Previous research using POLST data showed that a majority of completed POLST records indicate a preference to limit life-sustaining treatments (Fritz & Barclay, 2014; Fromme, Zive, Schmidt, Cook, & Tolle, 2014; Fromme, Zive, Schmidt, Olszewski, & Tolle, 2012; Hammes, Rooney, Gundrum, Hickman, & Hager, 2012; Hickman, Keevern, & Hammes, 2014; Kim, Ersek, Bradway, & Hickman, 2015; Schmidt, Zive, Fromme, Cook, & Tolle, 2014; Tarzian & Cheevers, 2017; Tolle et al., 1998) even though the POLST allows patients or surrogates to indicate a preference to apply all treatment. One reason for the large proportions preferring to limit treatment may be due to clinicians' interpretation of the need for a POLST form; that is, administering full treatment to sustain life is the default situation, and POLST forms are thus only needed if individuals prefer treatment limitations. Another reason may be attributed to study populations, largely comprised of non-Hispanic White individuals, who are more likely to prefer treatment limitations than those from minority populations (Rahman, Bressette, Gassoumis, & Enguidanos, 2016). Studies have not examined treatment preferences when surrogates or health care proxies make decisions documented on POLST forms.

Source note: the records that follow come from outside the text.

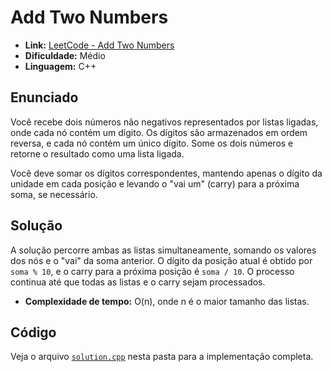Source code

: # Add Two Numbers

- **Link:** [LeetCode - Add Two Numbers](https://leetcode.com/problems/add-two-numbers/description/)
- **Dificuldade:** Médio
- **Linguagem:** C++

## Enunciado

Você recebe dois números não negativos representados por listas ligadas, onde cada nó contém um dígito. Os dígitos são armazenados em ordem reversa, e cada nó contém um único dígito. Some os dois números e retorne o resultado como uma lista ligada.

Você deve somar os dígitos correspondentes, mantendo apenas o dígito da unidade em cada posição e levando o "vai um" (carry) para a próxima soma, se necessário.

## Solução

A solução percorre ambas as listas simultaneamente, somando os valores dos nós e o "vai" da soma anterior. O dígito da posição atual é obtido por `soma % 10`, e o carry para a próxima posição é `soma / 10`. O processo continua até que todas as listas e o carry sejam processados.

- **Complexidade de tempo:** O(n), onde n é o maior tamanho das listas.

## Código

Veja o arquivo [`solution.cpp`](./solution.cpp) nesta pasta para a implementação completa.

Almost one-half of hospitalized older adults use a surrogate decision maker; and three out of four physicians in a hospital sample reported that they have made a major decision with a surrogate in the past 30 days (Torke et al., 2014; Torke, Siegler, Abalos, Moloney, & Alexander, 2009). Guidance from the American Medical Association (2016) recommends that physicians guide surrogates to employ the ethical principle of "substituted judgment," that is, to choose the treatment path the patient would have chosen if he or she were able. However, researchers have questioned the accuracy of substituted judgment for more than 25 years, and have shown in experimental vignettes that surrogates are largely unable to predict patient decisions about life-sustaining treatments (Barrio-Cantalejo et al., 2009; Hinderer, Friedmann, & Fins, 2015; Seckler, Meier, Mulvihill, & Cammer Paris, 1991; Shalowitz, Garrett-Mayer, & Wendler, 2006; Suhl, Simons, Reedy, & Garrick, 1994; Torke, Alexander, & Lantos, 2008). When there is no evidence of what a patient would have wanted, clinicians may apply the "best interest" standard, which is based on the "the pain and suffering associated with the intervention," "the degree of and potential for benefit," and "impairments that may result from the intervention" (American Medical Association, 2016).

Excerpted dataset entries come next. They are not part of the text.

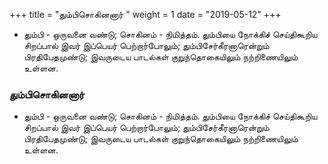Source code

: ﻿+++
title = "தும்பிசொகினனார்  "
weight = 1
date = "2019-05-12"
+++


- தும்பி - ஒருவனை வண்டு; சொகினம் - நிமித்தம். தும்பியை நோக்கிச் செய்திகூறிய சிறப்பால் இவர் இப்பெயர் பெற்றார்போலும்; தும்பிசேர்கீரனாரென்றும் பிரதிபேதமுண்டு; இவருடைய பாடல்கள் குறுந்தொகையிலும் நற்றிணையிலும் உள்ளன. 
  
### தும்பிசொகினனார்  
- தும்பி - ஒருவனை வண்டு; சொகினம் - நிமித்தம். தும்பியை நோக்கிச் செய்திகூறிய சிறப்பால் இவர் இப்பெயர் பெற்றார்போலும்; தும்பிசேர்கீரனாரென்றும் பிரதிபேதமுண்டு; இவருடைய பாடல்கள் குறுந்தொகையிலும் நற்றிணையிலும் உள்ளன.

There is evidence of strong correlation between proxy and self-reports for observed behaviors, such as walking limitations after a stroke (Powell, Johnston, & Johnston, 2007) and quality of life measures associated with physical functions, such as breathing, hearing, sleeping (Elliott, Lazarus, & Leeder, 2006). Socio-demographic characteristics and the type of chronic conditions can confound results, but controlling for these confounders has confirmed that proxy reports are accurate for observable behaviors, such as the ability to walk a certain distance, but potentially inaccurate for subjective behaviors, such as the ability to manage money or unobserved behaviors, such as difficulty in using the toilet (Li, Harris, & Lu, 2015).

Specific to patients nearing the end of life, family members can be reliable proxy reporters of objective quality of life measures, such as walking, nausea, and vomiting, but with mixed results for subjective measures, such as fatigue or pain. Further, when there is a discrepancy, proxies tend to report worse subjective quality of life than patients (Ferri & Pruchno, 2009; Kirou-Mauro, Harris, Sinclair, Selby, & Chow, 2006; Kutner, Bryant, Beaty, & Fairclough, 2006; Novella et al., 2001). In a sample of patients in an inpatient palliative care unit, proxy family or physician reports of patient symptoms were poorly correlated with patient reports during early hospitalization (Day 3), improved over time (Day 6), but were still low (<35% agreement) on measures of physical symptoms and psychological well-being (Jones et al., 2011). Family caregivers tended to overestimate the intensity or frequency of lack of energy, anxiety, sadness, and pain distress compared with patients. On the other hand, physicians generally underestimated symptom burden compared with patients (Oechsle, 2013).